Duer continued to borrow money from investors who were intrigued by his scheme. There was promise of great return on investment, and Duer believed he had a can’t-miss financial opportunity.
Time to Panic
Throughout January 1792, the scheme of the Duer-Macomb firm was working seamlessly. But in early February, stock prices began to dip. As the prices dropped, Duer took notice and soon began to sell off stocks and work to repay loans and investors. Over the course of the next five weeks, stock prices dropped precipitously. Duer and Macomb realized their predicament.Hamilton had been keeping a sharp eye on the financial situation, and on March 2, he noted that “a line of separation” was being drawn “between honest Men & knaves, between respectable Stockholders and dealers in the funds, and mere unprincipled Gamblers.” His former subordinate was one of those unprincipled gamblers. A week later, on March 9, Duer could no longer make his payments. His personal ruin was in sight, but much more than that was at stake.
Word has spread that Duer had stopped his payments. Such an action was a clear signal of a major problem, and a panic began among other investors and speculators. America’s first financial crisis—the Panic of 1792—had begun.
Duer’s stoppage of payment also signaled a response from the Treasury Department. On March 12, the day Duer wrote his letter pleading for Hamilton’s assistance, Oliver Wolcott Jr., comptroller of the Treasury, announced that the department was bringing a lawsuit against Duer for his outstanding balance of approximately $200,000 with the new Bank of the United States.
Responses to the Crisis

Secretary Hamilton approached the crisis with calm and clarity. He ordered his department to purchase a large portion of federal securities in order to help balance the market, and he also communicated to banks to resist calling in loans. The storm would be weathered.
Prominent economic historians, Richard Sylla, David Cowen, and Robert Wright, indicated in their study of the Panic that “had it not been dealt with as effectively as it was, the panic of 1792 might have destroyed America’s financial revolution and with it the country’s relative prosperity and political peace.”
The Panic of 1792 created another response. Witnessing the cavalier conduct of many speculators and investors, 24 of New York’s leading stock brokers, who had long collaborated with each other, decided to create their own financial group. They knew each other from the Tontine Coffee-House, located on Wall Street. The coffee house was where investors, speculators and brokers gathered to buy, sell, trade, and keep up with stock market prices on various commodities. When the coffee house became too packed, the leading financiers would meet under a nearby buttonwood tree.

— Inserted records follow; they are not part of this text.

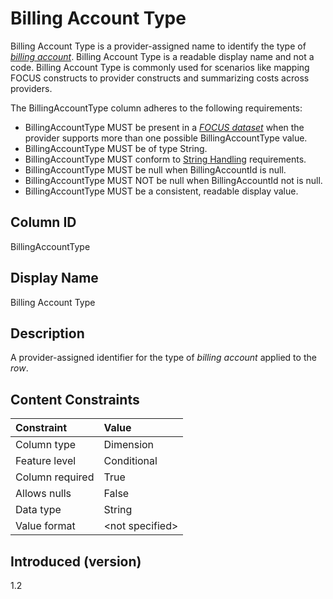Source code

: # Billing Account Type

Billing Account Type is a provider-assigned name to identify the type of [*billing account*](#glossary:billing-account). Billing Account Type is a readable display name and not a code. Billing Account Type is commonly used for scenarios like mapping FOCUS constructs to provider constructs and summarizing costs across providers.

The BillingAccountType column adheres to the following requirements:

* BillingAccountType MUST be present in a [*FOCUS dataset*](#glossary:FOCUS-dataset) when the provider supports more than one possible BillingAccountType value.
* BillingAccountType MUST be of type String.
* BillingAccountType MUST conform to [String Handling](#stringhandling) requirements.
* BillingAccountType MUST be null when BillingAccountId is null.
* BillingAccountType MUST NOT be null when BillingAccountId not is null.
* BillingAccountType MUST be a consistent, readable display value.

## Column ID

BillingAccountType

## Display Name

Billing Account Type

## Description

A provider-assigned identifier for the type of *billing account* applied to the *row*.

## Content Constraints

| Constraint      | Value            |
| :-------------- | :--------------- |
| Column type     | Dimension        |
| Feature level   | Conditional      |
| Column required | True             |
| Allows nulls    | False            |
| Data type       | String           |
| Value format    | \<not specified> |

## Introduced (version)

1.2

It was during this week in history, on May 17, 1792, that the 24 brokers met under the tree to sign an agreement. The agreement stated, “We the Subscribers, Brokers for the Purchase and Sale of the Public Stock, do hereby solemnly promise and pledge ourselves to each other, that we will not buy or sell from this day for any person whatsoever, any kind of Public Stock, at less rate than one quarter percent Commission on the Specie value and that we will give preference to each other in our Negotiations.”
It is known as the Buttonwood Agreement and it established the foundation of what would become the world’s largest and most important stock exchange: The New York Stock Exchange.

Duer, the man who arguably bore much of the blame for the Panic of 1792, was not one of those 24 brokers. His days of speculation were over. He was not released from prison until May 7, 1799, when it was time for his funeral.